**Task statement:**
Pictures aside, output each record exactly.

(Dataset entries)
--*--

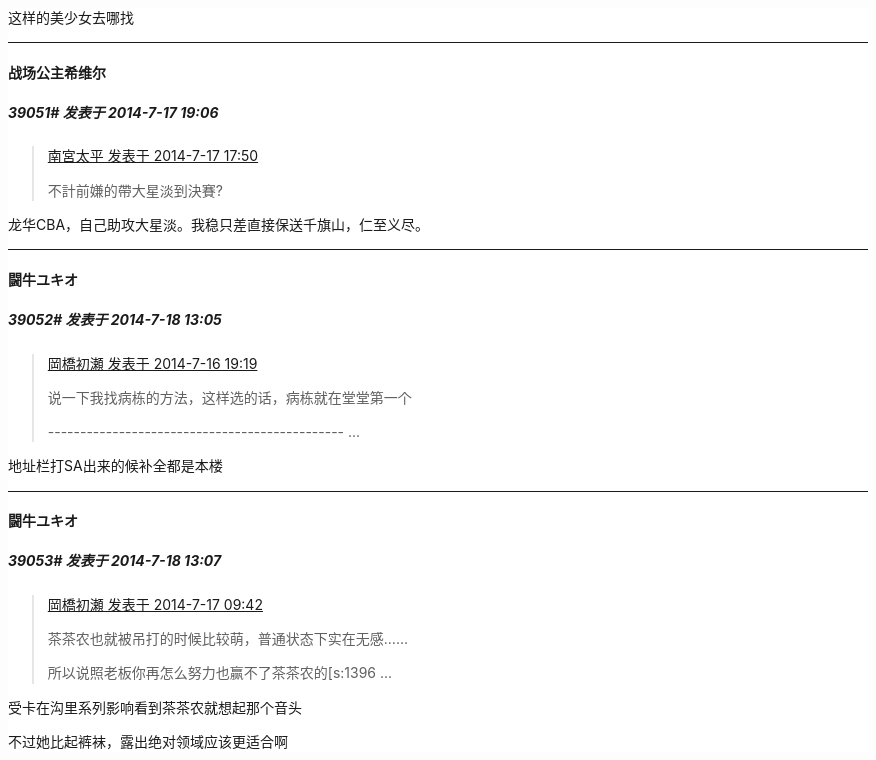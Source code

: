 这样的美少女去哪找







-----

####  战场公主希维尔  
##### 39051#       发表于 2014-7-17 19:06



<blockquote><a href="httphttps://bbs.saraba1st.com/2b/forum.php?mod=redirect&amp;goto=findpost&amp;pid=26110067&amp;ptid=821720" target="_blank">南宮太平 发表于 2014-7-17 17:50</a>

不計前嫌的帶大星淡到決賽?</blockquote>
龙华CBA，自己助攻大星淡。我稳只差直接保送千旗山，仁至义尽。







-----

####  闘牛ユキオ  
##### 39052#       发表于 2014-7-18 13:05



<blockquote><a href="httphttps://bbs.saraba1st.com/2b/forum.php?mod=redirect&amp;goto=findpost&amp;pid=26097823&amp;ptid=821720" target="_blank">岡橋初瀬 发表于 2014-7-16 19:19</a>

说一下我找病栋的方法，这样选的话，病栋就在堂堂第一个


---------------------------------------------- ...</blockquote>
地址栏打SA出来的候补全都是本楼







-----

####  闘牛ユキオ  
##### 39053#       发表于 2014-7-18 13:07



<blockquote><a href="httphttps://bbs.saraba1st.com/2b/forum.php?mod=redirect&amp;goto=findpost&amp;pid=26103364&amp;ptid=821720" target="_blank">岡橋初瀬 发表于 2014-7-17 09:42</a>

茶茶农也就被吊打的时候比较萌，普通状态下实在无感……

所以说照老板你再怎么努力也赢不了茶茶农的[s:1396 ...</blockquote>
受卡在沟里系列影响看到茶茶农就想起那个音头


不过她比起裤袜，露出绝对领域应该更适合啊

--*--

**Solved problem:**
Source code

: 这样的美少女去哪找







-----

####  战场公主希维尔  
##### 39051#       发表于 2014-7-17 19:06



<blockquote><a href="httphttps://bbs.saraba1st.com/2b/forum.php?mod=redirect&amp;goto=findpost&amp;pid=26110067&amp;ptid=821720" target="_blank">南宮太平 发表于 2014-7-17 17:50</a>

不計前嫌的帶大星淡到決賽?</blockquote>
龙华CBA，自己助攻大星淡。我稳只差直接保送千旗山，仁至义尽。







-----

####  闘牛ユキオ  
##### 39052#       发表于 2014-7-18 13:05



<blockquote><a href="httphttps://bbs.saraba1st.com/2b/forum.php?mod=redirect&amp;goto=findpost&amp;pid=26097823&amp;ptid=821720" target="_blank">岡橋初瀬 发表于 2014-7-16 19:19</a>

说一下我找病栋的方法，这样选的话，病栋就在堂堂第一个


---------------------------------------------- ...</blockquote>
地址栏打SA出来的候补全都是本楼







-----

####  闘牛ユキオ  
##### 39053#       发表于 2014-7-18 13:07



<blockquote><a href="httphttps://bbs.saraba1st.com/2b/forum.php?mod=redirect&amp;goto=findpost&amp;pid=26103364&amp;ptid=821720" target="_blank">岡橋初瀬 发表于 2014-7-17 09:42</a>

茶茶农也就被吊打的时候比较萌，普通状态下实在无感……

所以说照老板你再怎么努力也赢不了茶茶农的[s:1396 ...</blockquote>
受卡在沟里系列影响看到茶茶农就想起那个音头


不过她比起裤袜，露出绝对领域应该更适合啊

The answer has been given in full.